-- Records provided follows --
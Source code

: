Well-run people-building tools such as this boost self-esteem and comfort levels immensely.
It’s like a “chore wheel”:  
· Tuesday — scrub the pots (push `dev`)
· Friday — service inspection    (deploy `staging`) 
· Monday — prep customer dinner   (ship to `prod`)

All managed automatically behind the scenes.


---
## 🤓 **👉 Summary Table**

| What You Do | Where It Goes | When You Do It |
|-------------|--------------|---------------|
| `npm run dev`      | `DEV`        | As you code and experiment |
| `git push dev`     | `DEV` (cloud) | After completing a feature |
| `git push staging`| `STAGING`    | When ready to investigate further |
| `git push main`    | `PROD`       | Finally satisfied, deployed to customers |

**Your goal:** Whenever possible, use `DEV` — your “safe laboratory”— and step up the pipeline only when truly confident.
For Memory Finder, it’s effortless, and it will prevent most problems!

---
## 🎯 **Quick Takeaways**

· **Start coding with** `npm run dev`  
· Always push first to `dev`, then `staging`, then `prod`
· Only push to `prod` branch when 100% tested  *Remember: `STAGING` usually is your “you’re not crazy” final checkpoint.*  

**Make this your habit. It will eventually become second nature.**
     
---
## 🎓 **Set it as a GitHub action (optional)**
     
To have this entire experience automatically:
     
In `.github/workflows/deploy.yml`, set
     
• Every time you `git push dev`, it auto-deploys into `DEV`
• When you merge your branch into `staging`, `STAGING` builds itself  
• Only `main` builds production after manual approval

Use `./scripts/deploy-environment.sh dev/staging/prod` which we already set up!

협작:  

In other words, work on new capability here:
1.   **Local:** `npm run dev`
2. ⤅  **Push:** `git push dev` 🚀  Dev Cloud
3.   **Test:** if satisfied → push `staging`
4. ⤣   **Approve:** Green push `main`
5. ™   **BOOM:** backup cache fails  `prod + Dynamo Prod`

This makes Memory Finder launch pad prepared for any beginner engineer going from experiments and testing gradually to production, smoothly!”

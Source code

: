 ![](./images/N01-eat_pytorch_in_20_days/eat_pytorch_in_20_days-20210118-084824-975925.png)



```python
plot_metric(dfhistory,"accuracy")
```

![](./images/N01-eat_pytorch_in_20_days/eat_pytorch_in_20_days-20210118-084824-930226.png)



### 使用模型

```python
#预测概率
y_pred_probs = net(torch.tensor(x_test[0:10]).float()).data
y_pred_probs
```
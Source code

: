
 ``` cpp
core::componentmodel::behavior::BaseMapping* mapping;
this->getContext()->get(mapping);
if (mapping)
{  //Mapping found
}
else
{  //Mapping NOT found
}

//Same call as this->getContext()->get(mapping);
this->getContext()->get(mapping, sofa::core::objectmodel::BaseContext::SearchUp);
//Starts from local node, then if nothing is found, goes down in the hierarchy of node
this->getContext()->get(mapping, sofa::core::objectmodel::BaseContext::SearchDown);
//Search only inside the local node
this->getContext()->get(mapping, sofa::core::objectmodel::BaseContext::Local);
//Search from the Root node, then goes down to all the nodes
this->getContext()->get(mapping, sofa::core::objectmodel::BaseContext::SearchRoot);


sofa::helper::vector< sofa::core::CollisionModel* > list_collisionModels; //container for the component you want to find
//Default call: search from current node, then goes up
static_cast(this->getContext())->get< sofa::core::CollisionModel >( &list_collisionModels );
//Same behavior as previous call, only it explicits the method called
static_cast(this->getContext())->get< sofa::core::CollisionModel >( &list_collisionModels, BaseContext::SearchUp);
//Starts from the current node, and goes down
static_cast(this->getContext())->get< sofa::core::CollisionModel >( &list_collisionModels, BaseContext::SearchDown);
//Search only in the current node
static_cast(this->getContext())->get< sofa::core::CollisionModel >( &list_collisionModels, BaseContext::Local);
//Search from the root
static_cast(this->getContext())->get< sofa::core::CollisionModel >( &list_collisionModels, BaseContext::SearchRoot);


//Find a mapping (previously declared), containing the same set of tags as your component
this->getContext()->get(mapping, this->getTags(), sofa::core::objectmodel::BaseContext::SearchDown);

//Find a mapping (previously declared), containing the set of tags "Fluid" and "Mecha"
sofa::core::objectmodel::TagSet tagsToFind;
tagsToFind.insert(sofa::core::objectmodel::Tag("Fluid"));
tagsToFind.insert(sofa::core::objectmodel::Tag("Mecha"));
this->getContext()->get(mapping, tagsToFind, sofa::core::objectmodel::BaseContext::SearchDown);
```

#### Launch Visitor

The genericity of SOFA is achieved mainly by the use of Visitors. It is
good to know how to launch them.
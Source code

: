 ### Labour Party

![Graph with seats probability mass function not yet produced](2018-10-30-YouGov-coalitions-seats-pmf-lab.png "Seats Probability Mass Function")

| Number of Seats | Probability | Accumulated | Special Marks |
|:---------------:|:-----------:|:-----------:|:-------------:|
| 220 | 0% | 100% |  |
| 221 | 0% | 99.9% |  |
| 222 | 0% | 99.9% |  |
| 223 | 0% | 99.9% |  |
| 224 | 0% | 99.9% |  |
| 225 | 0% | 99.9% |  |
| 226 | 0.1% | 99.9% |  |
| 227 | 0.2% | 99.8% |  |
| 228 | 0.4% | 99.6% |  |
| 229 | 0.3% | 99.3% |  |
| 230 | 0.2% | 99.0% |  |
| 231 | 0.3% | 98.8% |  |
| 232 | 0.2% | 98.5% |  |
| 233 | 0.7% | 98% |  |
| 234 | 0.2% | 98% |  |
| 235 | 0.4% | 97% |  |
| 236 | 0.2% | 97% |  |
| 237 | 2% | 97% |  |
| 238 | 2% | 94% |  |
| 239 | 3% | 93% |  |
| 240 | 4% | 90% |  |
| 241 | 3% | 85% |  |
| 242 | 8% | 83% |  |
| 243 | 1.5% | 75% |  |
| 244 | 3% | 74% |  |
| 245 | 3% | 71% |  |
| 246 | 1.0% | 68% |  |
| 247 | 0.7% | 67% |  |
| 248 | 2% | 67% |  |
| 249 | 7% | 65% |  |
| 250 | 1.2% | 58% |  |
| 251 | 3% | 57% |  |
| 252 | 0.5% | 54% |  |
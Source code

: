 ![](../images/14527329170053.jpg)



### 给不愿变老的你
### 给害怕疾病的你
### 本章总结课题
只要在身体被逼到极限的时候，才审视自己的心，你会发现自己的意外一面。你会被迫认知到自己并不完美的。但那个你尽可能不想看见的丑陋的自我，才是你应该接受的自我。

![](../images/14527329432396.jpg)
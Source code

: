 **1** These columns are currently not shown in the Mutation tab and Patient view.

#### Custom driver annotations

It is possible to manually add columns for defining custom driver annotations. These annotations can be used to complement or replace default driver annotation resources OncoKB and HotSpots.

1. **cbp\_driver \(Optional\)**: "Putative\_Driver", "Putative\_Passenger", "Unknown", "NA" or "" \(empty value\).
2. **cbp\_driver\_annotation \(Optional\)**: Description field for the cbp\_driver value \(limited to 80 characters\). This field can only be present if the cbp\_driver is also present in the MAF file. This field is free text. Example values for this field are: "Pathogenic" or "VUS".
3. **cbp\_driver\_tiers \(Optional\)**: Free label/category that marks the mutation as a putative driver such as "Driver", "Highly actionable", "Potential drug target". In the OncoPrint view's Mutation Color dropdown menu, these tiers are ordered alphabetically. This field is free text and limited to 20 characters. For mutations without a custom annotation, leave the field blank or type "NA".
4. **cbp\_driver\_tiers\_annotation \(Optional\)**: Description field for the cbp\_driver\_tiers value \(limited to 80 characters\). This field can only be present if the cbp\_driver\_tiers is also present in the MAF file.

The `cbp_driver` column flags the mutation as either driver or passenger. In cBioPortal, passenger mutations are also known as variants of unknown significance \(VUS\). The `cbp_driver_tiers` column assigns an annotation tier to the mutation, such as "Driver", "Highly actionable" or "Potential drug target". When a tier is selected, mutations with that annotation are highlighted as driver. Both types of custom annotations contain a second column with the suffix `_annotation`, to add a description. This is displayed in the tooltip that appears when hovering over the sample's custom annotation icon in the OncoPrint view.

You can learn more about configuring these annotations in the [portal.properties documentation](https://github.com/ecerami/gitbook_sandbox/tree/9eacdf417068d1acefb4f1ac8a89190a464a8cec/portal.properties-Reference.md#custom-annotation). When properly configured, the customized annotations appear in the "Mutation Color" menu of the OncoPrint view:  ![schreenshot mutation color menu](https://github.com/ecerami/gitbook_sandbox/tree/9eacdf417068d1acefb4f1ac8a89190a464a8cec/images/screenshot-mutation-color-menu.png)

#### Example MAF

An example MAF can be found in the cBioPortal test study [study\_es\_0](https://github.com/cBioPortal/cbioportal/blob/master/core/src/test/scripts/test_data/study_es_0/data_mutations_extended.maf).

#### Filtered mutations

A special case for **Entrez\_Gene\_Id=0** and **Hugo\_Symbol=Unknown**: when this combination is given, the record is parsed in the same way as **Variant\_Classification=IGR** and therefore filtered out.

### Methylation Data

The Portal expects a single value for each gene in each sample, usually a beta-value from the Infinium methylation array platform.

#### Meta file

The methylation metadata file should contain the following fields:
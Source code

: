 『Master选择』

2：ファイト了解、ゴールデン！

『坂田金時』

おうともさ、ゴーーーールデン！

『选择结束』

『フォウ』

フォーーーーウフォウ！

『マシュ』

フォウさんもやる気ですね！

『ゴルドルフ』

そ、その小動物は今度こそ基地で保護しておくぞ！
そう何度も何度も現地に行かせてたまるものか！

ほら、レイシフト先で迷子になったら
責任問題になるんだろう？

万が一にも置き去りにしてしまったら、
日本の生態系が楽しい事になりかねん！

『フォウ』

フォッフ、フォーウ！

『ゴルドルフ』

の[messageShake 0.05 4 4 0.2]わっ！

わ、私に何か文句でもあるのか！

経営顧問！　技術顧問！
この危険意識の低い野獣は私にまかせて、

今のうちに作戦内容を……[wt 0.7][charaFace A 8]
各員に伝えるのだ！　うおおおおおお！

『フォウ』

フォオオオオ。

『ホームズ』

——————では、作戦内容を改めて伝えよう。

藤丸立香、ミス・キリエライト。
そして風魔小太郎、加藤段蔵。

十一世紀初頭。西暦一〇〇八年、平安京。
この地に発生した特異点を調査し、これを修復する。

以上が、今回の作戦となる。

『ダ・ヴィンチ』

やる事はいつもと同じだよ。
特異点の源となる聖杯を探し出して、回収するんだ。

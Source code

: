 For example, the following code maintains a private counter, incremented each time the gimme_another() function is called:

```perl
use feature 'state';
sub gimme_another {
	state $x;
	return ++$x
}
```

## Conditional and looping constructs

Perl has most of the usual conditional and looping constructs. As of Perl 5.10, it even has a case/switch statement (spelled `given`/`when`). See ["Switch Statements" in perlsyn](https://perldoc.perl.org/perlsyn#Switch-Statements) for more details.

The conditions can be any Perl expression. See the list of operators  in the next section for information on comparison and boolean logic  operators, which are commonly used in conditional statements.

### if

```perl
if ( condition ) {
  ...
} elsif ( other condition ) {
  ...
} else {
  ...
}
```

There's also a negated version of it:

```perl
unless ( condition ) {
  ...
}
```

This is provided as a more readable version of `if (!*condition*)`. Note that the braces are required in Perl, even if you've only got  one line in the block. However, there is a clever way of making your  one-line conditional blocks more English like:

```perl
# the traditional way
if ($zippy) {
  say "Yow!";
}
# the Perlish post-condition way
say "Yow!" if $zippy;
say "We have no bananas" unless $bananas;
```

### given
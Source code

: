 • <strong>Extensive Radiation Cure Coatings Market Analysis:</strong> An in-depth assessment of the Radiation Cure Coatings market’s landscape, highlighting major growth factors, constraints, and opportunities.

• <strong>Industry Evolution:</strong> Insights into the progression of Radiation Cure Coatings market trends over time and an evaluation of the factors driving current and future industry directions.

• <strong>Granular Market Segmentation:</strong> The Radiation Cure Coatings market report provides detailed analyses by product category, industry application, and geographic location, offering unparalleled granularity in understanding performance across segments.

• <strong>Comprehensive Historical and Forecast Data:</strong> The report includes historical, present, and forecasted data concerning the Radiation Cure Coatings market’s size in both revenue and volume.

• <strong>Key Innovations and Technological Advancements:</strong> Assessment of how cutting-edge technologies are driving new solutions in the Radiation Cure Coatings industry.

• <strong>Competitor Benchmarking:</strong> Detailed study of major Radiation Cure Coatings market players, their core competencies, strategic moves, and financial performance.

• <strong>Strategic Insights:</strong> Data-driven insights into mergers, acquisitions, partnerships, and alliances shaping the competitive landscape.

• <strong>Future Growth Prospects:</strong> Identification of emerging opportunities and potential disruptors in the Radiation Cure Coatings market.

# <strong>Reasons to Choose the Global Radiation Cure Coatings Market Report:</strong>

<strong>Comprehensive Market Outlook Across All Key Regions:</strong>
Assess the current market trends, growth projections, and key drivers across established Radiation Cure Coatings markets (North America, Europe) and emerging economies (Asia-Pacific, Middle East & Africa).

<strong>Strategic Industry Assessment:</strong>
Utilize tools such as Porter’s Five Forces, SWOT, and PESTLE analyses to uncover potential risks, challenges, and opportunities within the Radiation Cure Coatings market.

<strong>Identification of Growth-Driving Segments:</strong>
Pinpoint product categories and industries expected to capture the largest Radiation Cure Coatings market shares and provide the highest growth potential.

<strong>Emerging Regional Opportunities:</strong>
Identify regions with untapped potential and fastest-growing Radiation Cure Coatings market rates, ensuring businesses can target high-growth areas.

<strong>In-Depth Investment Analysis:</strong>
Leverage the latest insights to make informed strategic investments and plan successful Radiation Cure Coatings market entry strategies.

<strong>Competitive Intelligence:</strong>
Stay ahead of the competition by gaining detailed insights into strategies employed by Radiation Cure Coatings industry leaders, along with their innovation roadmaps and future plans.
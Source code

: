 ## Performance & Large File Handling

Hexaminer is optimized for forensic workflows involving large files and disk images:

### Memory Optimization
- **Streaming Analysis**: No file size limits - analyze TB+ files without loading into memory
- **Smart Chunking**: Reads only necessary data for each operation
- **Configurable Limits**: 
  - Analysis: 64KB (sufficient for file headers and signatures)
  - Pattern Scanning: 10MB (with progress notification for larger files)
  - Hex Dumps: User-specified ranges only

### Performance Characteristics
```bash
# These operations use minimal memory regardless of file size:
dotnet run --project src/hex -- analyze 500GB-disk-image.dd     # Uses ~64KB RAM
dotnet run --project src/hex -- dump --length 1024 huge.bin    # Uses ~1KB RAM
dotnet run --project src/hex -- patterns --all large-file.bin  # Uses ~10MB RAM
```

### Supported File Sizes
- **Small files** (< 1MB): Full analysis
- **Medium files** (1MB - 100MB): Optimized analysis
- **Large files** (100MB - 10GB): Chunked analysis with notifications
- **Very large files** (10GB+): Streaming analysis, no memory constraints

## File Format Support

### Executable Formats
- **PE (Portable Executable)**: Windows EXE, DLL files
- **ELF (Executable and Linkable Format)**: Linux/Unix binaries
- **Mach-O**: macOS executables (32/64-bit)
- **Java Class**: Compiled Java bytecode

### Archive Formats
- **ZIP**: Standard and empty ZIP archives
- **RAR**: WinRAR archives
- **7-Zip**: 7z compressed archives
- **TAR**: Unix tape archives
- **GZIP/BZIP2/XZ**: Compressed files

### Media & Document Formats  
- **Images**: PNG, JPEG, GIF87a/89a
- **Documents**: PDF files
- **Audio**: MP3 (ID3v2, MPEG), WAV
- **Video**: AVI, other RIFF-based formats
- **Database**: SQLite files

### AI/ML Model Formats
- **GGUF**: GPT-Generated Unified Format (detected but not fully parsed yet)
-- Records provided concluded --
### About this task
Which lines in the records above include the word "Finder"? Copy them out.

### Output below
For Memory Finder, it’s effortless, and it will prevent most problems!
This makes Memory Finder launch pad prepared for any beginner engineer going from experiments and testing gradually to production, smoothly!”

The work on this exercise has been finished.